Jeffrey Schwartz of Consolidated Credit Counseling Services of Canada says the finding on seniors debt is in line with other reports that show bankruptcies among retirees is on the rise.

“That’s what scary about this,” he said. “Seniors are carrying more debt into retirement. They are trying to maintain a lifestyle they had pre-retirement but on post-retirement income, and if income has dropped, they are increasing their debt to cover off their spending. It’s a very dangerous strategy.”

He added another possible cause is that seniors are supporting their grown children in greater numbers.

In a separate analysis from the TD Bank also released Monday, economist Leslie Preston noted that although savings rates have risen in recent months, it will take a long time for Canadians, including seniors, to pay off their mountains of debt.

“The moderate jump in savings is unlikely to address the broader challenge of insufficient retirement savings for a large slice of Canadian households,” she said.

Overall, the Equifax data suggested most of the new debt came from an increase in mortgage credit, up 7.4 per cent, and in auto loan balances, which increased 8.6 per cent over the past year.

Other data from Statistics Canada and the Bank of Canada have tended to show a decrease in credit accumulation, although the last release was for the first quarter of 2013, which found the debt-to-income ratio falling to 161.8 per cent from 162.6 per cent.

However, the pace on home purchases picked up during the spring.

Despite the increase in debt, Equifax also found that delinquency rates fell over the past year to 1.19 per cent in the second quarter of this year, one of the lowest values on record.

The fraction of mortgage loans that were 90 or more days delinquent slid to 0.27 per cent from 0.33 per cent a year earlier.

Toronto had the highest delinquency rate among major metropolitan areas at 1.56 per cent of non-mortgage balances, but has continuously improved since hitting a peak of 2.53 per cent in 2010.

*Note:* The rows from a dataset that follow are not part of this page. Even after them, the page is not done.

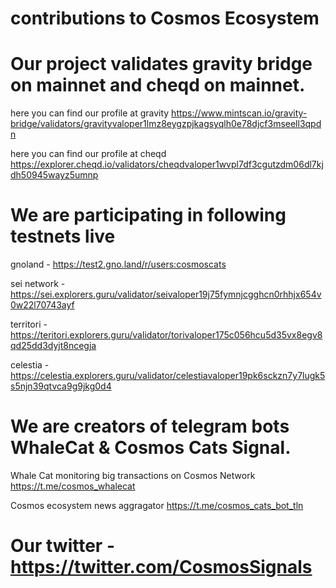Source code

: # contributions to Cosmos Ecosystem

# Our project validates gravity bridge on mainnet and cheqd on mainnet.

here you can find our profile at gravity 
https://www.mintscan.io/gravity-bridge/validators/gravityvaloper1lmz8eygzpjkagsyqlh0e78djcf3mseell3qpdn

here you can find our profile at cheqd 
https://explorer.cheqd.io/validators/cheqdvaloper1wvpl7df3cgutzdm06dl7kjdh50945wayz5umnp

# We are participating in following testnets live

gnoland - https://test2.gno.land/r/users:cosmoscats

sei network - https://sei.explorers.guru/validator/seivaloper19j75fymnjcgghcn0rhhjx654v0w22l70743ayf

territori - https://teritori.explorers.guru/validator/torivaloper175c056hcu5d35vx8egv8qd25dd3dyjt8ncegja

celestia - https://celestia.explorers.guru/validator/celestiavaloper19pk6sckzn7y7lugk5s5njn39qtvca9g9jkg0d4

# We are creators of telegram bots WhaleCat & Cosmos Cats Signal.

Whale Cat monitoring big transactions on Cosmos Network https://t.me/cosmos_whalecat

Cosmos ecosystem news aggragator https://t.me/cosmos_cats_bot_tln

# Our twitter - https://twitter.com/CosmosSignals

The low delinquency rates suggests that with interest rates at super-low levels, and incomes rising even if moderately, Canadians are able to service their high levels of debt. But Christian deRitis, a senior director of consumer credit at Moody’s Analytics, warned all that could change with economic conditions or a shock in the housing market.

“Stable home prices and improvements in the labour market should continue to support the market in the future, while the outlook for consumer credit remains positive,” he said. “A sudden rise in interest rates or deterioration in fundamentals in key export markets are risks to this forecast, however.”

The Bank of Canada has long warned that as interest rates rise, many more Canadians become vulnerable to an economic shock.

Last week, Finance Minister Jim Flaherty said he was satisfied that overall the housing market had responded appropriately to the tightening of lending rules introduced last year and that he planned no more interventions to cool mortgage credit.